§ Task instructions
Tally every line in the listing that holds the string "Universal", then state the total and nothing more.

§ Records for the task
———
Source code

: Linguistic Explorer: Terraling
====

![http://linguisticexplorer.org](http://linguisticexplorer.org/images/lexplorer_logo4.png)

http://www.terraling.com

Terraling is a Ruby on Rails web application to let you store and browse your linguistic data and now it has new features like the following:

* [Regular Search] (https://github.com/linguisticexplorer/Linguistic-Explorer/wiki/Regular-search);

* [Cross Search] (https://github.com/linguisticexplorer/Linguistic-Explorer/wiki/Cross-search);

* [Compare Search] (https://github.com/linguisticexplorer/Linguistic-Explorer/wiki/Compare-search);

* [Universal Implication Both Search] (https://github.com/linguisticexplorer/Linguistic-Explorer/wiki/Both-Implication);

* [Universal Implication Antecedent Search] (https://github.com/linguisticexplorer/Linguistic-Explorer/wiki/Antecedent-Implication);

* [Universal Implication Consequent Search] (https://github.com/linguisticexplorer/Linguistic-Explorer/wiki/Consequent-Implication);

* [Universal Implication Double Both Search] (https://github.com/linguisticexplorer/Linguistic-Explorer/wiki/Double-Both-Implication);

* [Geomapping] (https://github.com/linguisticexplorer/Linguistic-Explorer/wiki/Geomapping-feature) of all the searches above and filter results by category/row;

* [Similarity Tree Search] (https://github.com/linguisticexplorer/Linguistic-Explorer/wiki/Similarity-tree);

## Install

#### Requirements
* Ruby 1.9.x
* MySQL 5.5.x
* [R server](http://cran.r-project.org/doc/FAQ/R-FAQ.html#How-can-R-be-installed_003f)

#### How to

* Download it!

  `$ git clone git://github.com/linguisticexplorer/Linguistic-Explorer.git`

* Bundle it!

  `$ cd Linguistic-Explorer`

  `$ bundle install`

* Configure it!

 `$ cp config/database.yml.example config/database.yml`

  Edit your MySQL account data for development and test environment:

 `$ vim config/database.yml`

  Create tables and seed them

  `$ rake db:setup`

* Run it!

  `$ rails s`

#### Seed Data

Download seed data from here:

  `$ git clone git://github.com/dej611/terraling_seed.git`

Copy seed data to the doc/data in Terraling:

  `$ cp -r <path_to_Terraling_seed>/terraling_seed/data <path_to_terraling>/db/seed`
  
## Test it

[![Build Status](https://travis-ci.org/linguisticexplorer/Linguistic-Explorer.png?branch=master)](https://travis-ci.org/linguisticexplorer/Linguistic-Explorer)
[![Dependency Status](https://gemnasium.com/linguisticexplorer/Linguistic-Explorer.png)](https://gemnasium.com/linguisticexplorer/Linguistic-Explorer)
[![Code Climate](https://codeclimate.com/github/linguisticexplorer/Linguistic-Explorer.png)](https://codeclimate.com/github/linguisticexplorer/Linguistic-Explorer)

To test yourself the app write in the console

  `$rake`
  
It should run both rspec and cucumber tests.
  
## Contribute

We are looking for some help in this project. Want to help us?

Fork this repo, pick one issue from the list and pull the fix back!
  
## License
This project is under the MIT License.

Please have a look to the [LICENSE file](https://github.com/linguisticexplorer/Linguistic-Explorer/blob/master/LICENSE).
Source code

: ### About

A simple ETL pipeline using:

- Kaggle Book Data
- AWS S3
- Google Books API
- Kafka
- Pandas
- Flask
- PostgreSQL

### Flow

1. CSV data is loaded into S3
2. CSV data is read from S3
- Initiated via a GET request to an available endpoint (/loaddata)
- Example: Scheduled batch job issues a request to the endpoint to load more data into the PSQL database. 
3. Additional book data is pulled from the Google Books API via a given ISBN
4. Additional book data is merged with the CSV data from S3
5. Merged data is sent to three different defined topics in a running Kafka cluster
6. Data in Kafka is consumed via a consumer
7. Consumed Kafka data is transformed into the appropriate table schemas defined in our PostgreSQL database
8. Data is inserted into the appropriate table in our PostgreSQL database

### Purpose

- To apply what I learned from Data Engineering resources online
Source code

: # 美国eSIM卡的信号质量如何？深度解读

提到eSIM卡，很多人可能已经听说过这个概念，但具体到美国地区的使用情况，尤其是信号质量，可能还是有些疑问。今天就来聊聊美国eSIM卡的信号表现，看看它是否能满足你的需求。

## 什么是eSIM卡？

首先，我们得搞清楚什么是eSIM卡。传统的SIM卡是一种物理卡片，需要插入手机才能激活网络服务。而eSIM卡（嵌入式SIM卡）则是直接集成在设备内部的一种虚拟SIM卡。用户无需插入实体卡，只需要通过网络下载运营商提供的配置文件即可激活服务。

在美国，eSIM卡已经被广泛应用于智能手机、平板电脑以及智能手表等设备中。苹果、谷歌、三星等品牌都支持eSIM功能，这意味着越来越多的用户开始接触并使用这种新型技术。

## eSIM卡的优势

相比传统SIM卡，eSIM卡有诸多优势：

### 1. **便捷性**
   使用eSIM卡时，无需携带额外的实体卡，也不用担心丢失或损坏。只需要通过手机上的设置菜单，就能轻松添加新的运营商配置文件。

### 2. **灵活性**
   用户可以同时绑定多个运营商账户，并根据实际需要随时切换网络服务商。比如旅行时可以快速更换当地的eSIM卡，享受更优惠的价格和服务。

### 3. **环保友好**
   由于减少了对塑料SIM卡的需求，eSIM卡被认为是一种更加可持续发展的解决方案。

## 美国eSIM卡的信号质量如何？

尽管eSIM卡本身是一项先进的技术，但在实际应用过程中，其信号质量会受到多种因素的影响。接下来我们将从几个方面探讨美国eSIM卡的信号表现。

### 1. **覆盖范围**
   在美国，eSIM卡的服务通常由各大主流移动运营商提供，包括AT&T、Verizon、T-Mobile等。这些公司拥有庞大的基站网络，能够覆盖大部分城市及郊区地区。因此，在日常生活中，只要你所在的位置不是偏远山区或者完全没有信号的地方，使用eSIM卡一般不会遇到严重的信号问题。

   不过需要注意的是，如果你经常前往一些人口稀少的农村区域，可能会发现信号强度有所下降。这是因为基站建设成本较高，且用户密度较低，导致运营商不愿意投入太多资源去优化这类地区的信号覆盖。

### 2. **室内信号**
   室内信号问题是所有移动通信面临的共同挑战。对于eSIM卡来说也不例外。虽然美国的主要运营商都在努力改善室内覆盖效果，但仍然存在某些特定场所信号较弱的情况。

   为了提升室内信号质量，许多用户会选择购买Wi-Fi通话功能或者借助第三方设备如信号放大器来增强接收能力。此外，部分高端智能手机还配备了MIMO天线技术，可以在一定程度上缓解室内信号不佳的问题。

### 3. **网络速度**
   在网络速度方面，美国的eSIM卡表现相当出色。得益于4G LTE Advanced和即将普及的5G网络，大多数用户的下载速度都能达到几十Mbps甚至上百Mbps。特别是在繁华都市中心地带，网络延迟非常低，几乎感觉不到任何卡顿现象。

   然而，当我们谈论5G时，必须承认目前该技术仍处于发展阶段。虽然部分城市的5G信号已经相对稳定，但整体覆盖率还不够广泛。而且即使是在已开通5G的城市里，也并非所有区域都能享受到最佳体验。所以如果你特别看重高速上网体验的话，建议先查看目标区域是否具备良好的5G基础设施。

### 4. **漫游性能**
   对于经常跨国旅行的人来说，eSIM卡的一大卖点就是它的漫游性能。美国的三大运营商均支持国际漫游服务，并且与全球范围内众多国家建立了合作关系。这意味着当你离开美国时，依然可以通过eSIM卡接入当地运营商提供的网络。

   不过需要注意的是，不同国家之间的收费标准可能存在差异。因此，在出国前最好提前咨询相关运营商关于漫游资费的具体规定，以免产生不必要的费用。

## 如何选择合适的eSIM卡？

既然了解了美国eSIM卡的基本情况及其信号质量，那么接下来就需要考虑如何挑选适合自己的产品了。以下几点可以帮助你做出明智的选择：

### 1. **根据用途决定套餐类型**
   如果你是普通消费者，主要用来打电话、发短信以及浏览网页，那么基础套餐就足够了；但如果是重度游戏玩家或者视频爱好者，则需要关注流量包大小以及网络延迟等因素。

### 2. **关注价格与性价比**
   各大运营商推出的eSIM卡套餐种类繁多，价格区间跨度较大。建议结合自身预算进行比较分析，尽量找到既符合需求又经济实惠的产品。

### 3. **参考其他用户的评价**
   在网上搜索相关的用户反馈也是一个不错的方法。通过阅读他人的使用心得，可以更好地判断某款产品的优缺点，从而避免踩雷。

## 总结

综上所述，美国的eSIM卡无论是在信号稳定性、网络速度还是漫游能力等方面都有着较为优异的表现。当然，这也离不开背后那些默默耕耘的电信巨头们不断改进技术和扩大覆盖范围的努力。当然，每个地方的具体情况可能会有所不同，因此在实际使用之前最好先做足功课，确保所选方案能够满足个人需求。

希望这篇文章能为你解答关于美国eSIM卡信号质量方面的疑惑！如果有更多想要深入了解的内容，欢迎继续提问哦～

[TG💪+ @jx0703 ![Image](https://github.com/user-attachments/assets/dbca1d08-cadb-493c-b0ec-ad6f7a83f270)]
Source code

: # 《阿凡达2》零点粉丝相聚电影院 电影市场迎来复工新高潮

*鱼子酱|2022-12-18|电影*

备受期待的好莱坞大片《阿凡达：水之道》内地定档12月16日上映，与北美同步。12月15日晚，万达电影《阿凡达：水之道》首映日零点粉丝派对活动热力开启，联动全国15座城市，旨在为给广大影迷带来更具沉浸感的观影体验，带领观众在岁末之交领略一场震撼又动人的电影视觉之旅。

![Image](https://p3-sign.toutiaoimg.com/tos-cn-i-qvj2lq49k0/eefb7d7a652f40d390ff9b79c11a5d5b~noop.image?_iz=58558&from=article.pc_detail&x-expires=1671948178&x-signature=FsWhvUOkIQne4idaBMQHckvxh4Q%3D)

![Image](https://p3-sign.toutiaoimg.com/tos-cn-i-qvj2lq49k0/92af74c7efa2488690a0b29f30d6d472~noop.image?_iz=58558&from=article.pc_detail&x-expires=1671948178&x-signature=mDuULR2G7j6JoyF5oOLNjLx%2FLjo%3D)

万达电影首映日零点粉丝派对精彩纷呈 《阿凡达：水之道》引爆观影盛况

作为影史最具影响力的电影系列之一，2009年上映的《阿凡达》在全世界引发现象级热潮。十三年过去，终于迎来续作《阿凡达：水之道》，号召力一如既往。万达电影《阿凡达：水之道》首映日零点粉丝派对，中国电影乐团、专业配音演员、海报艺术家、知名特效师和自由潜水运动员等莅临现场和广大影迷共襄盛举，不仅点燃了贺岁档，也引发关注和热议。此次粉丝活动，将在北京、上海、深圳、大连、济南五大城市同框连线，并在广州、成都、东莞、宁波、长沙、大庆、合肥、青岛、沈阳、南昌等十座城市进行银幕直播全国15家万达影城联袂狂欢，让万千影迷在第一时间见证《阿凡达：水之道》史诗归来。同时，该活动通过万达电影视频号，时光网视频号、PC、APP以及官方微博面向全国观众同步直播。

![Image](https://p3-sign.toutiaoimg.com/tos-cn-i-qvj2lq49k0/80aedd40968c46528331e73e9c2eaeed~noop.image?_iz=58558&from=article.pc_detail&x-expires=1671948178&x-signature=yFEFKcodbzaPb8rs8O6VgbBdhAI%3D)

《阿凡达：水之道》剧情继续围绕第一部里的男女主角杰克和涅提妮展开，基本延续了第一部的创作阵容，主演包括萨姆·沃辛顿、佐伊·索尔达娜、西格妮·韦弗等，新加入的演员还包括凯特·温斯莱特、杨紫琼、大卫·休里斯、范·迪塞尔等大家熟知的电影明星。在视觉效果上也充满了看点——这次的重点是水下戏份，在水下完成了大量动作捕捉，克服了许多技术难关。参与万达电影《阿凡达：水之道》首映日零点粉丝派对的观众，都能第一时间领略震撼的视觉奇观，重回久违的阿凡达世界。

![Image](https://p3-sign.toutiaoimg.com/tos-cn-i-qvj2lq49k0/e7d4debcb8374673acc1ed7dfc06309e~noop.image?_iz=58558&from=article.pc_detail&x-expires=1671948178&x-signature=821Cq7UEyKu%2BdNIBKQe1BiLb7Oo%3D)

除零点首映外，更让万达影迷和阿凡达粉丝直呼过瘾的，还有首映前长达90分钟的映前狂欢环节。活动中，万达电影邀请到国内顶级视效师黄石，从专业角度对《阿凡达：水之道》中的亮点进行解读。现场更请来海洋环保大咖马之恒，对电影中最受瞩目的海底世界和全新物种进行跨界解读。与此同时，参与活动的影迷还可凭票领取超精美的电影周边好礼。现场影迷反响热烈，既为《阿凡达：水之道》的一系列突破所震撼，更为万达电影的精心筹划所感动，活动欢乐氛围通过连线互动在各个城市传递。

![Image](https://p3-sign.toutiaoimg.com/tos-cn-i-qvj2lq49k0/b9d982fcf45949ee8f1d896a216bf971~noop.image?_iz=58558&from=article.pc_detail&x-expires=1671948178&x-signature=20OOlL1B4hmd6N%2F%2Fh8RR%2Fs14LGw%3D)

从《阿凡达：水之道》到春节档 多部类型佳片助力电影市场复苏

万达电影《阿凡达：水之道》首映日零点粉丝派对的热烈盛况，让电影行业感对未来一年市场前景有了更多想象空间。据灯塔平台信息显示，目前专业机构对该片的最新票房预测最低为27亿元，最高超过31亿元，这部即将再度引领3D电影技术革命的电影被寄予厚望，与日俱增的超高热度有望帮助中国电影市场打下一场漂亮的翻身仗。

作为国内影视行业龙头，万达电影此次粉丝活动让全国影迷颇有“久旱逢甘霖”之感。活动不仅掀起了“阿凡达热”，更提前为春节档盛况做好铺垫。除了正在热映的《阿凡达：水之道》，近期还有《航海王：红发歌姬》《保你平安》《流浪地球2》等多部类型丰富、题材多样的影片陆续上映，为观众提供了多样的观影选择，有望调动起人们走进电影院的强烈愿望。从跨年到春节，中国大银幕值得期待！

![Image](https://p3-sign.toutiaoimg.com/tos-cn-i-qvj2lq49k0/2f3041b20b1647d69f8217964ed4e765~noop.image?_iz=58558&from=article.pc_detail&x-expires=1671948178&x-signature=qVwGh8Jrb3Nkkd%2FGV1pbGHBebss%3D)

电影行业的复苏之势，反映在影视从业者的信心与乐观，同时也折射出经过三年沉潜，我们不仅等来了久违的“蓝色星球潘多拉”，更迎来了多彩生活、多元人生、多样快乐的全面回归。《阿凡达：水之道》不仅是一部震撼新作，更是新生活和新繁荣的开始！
———
§ Response box
4